====== PROVIDED INFORMATION

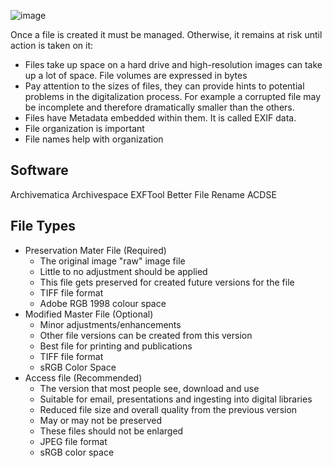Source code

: ![image](https://github.com/Reader641/road_documentation_exercise/blob/main/assets/FileType.png)


Once a file is created it must be managed. Otherwise, it remains at risk until action is taken on it:
- Files take up space on a hard drive and high-resolution images can take up a lot of space. File volumes are expressed in bytes
- Pay attention to the sizes of files, they can provide hints to potential problems in the digitalization process. For example a corrupted file may be incomplete and therefore dramatically smaller than the others.
- Files have Metadata embedded within them. It is called EXIF data.
- File organization is important
- File names help with organization

## Software
Archivematica
Archivespace
EXFTool
Better File Rename
ACDSE

## File Types
- Preservation Mater File (Required)
	- The original image "raw" image file
	- Little to no adjustment should be applied
	- This file gets preserved for created future versions for the file
	- TIFF file format
	- Adobe RGB 1998 colour space
- Modified Master File (Optional)
	- Minor adjustments/enhancements
	- Other file versions can be created from this version
	- Best file for printing and publications
	- TIFF file format
	- sRGB Color Space
- Access file (Recommended)
	- The version that most people see, download and use
	- Suitable for email, presentations and ingesting into digital libraries
	- Reduced file size and overall quality from the previous version
	- May or may not be preserved
	- These files should not be enlarged
	- JPEG file format
	- sRGB color space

============

Among the lines above, find those with the string "from" and copy them.

* _SOLUTION TO THIS EXERCISE_:
	- Other file versions can be created from this version
	- Reduced file size and overall quality from the previous version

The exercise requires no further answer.